Calderón e o Cupido
18 Capítulo 18
Notas iniciais
Mais uma vez, me arrumei mais cedo do que deveria e, como não aguentei, acabei indo mais cedo buscá-la. Esperaria na casa dela, paciência. O porteiro fez sinal que eu seguisse sem me anunciar. Ao que parece, ela já havia deixado avisado que eu chegaria.
Parei o carro, desci e vi-a na porta da sua casa, conversando com Daniel. Engoli seco. Ia dando meia-volta quando ela me gritou. Contraí o cenho, mas quando virei-me para ela já estava sorrindo. Fui até os dois:
— Olá.
— Estou te vendo muito por essas bandas, Calderón — disse Daniel.
— Acho que a culpa é do meu xará, Daniel.
— Bom, parece mesmo que o menino gosta de você, fico surpreso com isso. — Ele olhou no relógio. — Está na minha hora.
Colocou a mão no bolso, franziu o cenho, e disse, por fim:
— Esqueci a chave do meu carro na sua casa, Fabrícia. Acho que em cima da mesa da cozinha.
— Eu busco — ela disse, saindo rapidamente.
Ficamos os dois sem assunto. Era a minha oportunidade para tirar essa história a limpo:
— Olha, Daniel, é um tanto quanto constrangedor nós dois aqui, mas quero que saiba que o que me prende à Fabrícia é exclusivamente o Marinho. Só isso.
Daniel remexeu-se e me olhou de sobrancelhas erguidas:
— Bom saber, Calderón, mesmo que eu não tenha nada sério com ela, é bom saber que tenho exclusividade.
Fiquei aliviado e ao mesmo tempo perplexo:
— Como assim, nada sério?
— O que eu posso dizer? Eu até gosto dela, é uma menina bonita, inteligente, gosta de arte e temos alguns pontos em comum, mas se eu posso escolher moças que possuem as mesmas qualidades que ela e que são completamente livres, por que escolher uma que tem um filho? Se eu quiser ser pai, um dia, terei os meus próprios, não preciso de outro para isso...
Ela chegou com as chaves:
— Aqui estão. Estavam na sala.
— Ah, me lembrei. Obrigado.
Deu-lhe um selinho que ela recebeu, tímida. Meu rosto enrubeceu.

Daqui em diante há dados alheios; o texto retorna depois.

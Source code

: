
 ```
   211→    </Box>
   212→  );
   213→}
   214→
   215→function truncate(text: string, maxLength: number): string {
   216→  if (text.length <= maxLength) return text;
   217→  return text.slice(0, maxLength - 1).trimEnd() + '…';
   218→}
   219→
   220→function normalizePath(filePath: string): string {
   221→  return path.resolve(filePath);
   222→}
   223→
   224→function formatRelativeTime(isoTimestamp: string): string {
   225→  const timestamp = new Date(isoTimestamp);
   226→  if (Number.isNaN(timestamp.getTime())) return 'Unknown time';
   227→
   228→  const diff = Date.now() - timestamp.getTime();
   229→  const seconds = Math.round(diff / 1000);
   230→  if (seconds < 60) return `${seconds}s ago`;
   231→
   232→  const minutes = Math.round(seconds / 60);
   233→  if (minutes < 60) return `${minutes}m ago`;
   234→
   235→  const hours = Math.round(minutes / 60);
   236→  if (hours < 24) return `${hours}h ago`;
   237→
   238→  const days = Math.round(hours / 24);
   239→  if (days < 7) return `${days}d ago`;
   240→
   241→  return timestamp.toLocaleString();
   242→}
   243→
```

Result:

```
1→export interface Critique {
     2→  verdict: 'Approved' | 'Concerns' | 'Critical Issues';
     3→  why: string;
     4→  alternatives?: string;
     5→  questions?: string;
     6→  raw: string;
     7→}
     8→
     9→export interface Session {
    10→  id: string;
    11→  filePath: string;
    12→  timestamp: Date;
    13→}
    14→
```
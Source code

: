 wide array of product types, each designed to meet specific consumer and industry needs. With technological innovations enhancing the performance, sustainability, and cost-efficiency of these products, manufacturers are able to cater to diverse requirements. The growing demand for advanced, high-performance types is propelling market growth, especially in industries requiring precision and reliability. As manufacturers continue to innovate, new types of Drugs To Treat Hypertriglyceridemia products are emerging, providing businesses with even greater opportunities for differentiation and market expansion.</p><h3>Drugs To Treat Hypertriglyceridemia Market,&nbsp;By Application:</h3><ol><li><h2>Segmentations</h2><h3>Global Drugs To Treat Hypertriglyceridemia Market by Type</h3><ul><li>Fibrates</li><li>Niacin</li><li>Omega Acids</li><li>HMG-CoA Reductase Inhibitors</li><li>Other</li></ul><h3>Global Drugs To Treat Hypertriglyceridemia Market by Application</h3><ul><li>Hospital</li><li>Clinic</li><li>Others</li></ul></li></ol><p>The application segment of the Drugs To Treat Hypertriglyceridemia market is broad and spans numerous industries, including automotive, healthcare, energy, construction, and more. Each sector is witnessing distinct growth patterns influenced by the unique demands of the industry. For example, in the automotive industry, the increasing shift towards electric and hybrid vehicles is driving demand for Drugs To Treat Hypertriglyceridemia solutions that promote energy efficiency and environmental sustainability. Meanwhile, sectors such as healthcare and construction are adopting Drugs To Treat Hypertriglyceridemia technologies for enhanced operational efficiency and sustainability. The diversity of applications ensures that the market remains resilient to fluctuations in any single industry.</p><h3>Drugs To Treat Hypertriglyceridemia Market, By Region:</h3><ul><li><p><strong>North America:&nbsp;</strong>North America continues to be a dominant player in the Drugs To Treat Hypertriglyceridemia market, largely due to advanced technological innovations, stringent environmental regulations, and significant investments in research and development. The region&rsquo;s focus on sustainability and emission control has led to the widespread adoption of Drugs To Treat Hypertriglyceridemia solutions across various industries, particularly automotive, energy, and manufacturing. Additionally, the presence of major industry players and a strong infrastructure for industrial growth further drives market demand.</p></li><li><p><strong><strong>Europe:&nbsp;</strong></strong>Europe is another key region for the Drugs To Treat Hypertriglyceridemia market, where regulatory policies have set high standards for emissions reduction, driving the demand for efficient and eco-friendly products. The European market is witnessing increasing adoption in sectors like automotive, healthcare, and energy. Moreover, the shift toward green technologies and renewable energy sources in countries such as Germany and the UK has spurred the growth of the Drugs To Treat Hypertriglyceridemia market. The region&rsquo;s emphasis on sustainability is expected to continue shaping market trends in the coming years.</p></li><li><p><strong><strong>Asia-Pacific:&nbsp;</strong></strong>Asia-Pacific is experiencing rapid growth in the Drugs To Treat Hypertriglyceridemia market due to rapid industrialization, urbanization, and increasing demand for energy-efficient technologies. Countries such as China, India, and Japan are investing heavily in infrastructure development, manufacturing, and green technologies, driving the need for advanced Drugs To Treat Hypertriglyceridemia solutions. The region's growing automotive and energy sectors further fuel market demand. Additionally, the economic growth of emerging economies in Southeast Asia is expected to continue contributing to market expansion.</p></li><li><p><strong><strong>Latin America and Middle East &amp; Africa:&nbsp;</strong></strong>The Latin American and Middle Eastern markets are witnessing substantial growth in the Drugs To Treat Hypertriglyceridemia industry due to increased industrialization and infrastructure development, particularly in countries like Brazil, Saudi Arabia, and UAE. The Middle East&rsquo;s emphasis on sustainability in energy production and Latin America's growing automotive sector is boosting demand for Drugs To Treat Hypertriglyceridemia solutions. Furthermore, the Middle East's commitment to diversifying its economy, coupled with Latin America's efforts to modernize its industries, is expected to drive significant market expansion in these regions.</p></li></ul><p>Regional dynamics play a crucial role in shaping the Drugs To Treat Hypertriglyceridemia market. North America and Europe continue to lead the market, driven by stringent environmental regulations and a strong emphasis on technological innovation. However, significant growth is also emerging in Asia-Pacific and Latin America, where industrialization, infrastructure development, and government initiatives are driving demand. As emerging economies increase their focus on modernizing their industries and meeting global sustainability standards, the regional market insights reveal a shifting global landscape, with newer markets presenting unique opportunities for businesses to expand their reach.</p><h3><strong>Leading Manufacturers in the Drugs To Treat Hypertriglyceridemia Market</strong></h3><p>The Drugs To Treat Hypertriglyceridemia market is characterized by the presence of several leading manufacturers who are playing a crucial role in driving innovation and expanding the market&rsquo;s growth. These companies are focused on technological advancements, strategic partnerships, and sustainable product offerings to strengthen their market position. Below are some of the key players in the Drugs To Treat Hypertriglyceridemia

— Até mais — ele ainda disse.
Virou-se para mim, acenou em despedida e saiu.
Ela olhou-me:
— Você chegou mais cedo. Não faça mais isso.
— Como assim? — eu disse. — Tinha que chegar no horário só para não te ver com o Daniel?
— Para o seu próprio bem, sim.
— Para o meu próprio bem?! Para o meu próprio bem eu devo ser enganado?!
— O que você está dizendo?
— Ah, não estou dizendo nada, nada! Só que você fica saindo comigo de compromisso com esse almofadinha, só isso!
— E você que é pior?! Sai comigo e com a minha irmã!
— Pois saiba que eu e sua irmã terminamos hoje!
Ela ficou calada:
— Nossa... Que coisa... Tchau, Mário.
Virou-se nos calcanhares e saiu.
— Ei, espera! E o nosso compromisso?
Mas ela não me ouvira, ou fingira que não. Entrou e fechou a porta na minha cara.